• **Assignment**
Go over the data and copy out each line with "setting" in it.
------------------------------------------------------------------------
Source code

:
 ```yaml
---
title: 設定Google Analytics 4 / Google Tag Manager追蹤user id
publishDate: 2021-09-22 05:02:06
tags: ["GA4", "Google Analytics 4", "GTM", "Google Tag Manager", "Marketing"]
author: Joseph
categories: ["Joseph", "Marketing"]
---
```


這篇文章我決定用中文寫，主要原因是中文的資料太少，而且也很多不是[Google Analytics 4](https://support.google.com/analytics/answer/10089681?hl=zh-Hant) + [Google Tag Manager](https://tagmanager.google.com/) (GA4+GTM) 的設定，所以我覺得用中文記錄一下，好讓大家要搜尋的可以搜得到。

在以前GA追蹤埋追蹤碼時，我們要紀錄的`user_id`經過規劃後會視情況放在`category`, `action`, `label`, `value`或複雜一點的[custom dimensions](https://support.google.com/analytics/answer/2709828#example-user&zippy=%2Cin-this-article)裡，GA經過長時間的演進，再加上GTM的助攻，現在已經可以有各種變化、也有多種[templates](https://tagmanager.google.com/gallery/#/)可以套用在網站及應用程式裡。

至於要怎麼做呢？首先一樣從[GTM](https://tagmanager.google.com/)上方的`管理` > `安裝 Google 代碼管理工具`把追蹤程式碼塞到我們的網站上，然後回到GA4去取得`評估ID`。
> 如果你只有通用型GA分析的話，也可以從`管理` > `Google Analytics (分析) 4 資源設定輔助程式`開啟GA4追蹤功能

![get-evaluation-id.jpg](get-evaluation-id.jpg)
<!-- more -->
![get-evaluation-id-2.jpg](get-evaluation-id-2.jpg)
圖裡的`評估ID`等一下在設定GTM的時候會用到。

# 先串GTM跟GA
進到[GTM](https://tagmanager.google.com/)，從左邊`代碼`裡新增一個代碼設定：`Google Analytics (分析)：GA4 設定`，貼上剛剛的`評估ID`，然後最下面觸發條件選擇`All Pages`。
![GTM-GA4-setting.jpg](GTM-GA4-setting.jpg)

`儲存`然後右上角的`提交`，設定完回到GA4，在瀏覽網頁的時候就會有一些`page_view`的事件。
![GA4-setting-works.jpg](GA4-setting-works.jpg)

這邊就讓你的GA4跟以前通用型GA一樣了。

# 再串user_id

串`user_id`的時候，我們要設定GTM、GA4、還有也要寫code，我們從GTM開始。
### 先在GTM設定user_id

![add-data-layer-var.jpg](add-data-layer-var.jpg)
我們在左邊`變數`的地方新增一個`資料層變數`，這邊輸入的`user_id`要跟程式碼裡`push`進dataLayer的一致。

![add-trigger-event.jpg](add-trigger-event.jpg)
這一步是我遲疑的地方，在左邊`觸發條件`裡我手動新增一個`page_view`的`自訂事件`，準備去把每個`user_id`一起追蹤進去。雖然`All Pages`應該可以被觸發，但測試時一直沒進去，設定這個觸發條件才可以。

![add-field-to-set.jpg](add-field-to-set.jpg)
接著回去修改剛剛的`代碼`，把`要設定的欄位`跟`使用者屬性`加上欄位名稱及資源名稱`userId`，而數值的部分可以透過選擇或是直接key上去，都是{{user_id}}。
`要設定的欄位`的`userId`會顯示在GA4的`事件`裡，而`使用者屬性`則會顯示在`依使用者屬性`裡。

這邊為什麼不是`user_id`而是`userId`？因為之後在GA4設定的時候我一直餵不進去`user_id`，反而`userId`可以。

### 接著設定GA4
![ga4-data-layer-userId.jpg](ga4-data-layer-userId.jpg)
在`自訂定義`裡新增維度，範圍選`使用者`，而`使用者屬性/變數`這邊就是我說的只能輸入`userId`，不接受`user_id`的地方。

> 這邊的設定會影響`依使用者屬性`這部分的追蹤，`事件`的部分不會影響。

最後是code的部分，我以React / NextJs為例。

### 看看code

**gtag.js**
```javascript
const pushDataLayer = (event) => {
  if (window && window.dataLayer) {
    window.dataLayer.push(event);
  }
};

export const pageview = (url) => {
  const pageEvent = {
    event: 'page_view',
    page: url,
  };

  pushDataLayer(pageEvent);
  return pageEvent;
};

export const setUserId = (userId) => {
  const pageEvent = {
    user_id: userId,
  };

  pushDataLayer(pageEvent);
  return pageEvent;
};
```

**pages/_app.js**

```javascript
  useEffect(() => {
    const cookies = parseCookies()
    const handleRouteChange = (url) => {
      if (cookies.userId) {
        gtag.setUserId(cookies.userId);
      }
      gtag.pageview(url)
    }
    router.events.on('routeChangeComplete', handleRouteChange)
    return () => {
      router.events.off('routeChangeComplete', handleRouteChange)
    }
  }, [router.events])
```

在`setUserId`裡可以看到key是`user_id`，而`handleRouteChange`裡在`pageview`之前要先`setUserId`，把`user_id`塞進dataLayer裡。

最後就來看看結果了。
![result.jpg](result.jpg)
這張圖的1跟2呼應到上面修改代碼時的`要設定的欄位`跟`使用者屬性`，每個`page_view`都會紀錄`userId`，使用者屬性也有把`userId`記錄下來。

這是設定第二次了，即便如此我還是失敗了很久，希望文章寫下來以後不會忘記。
------------------------------------------------------------------------
• **Response to this exercise**
![GTM-GA4-setting.jpg](GTM-GA4-setting.jpg)
![GA4-setting-works.jpg](GA4-setting-works.jpg)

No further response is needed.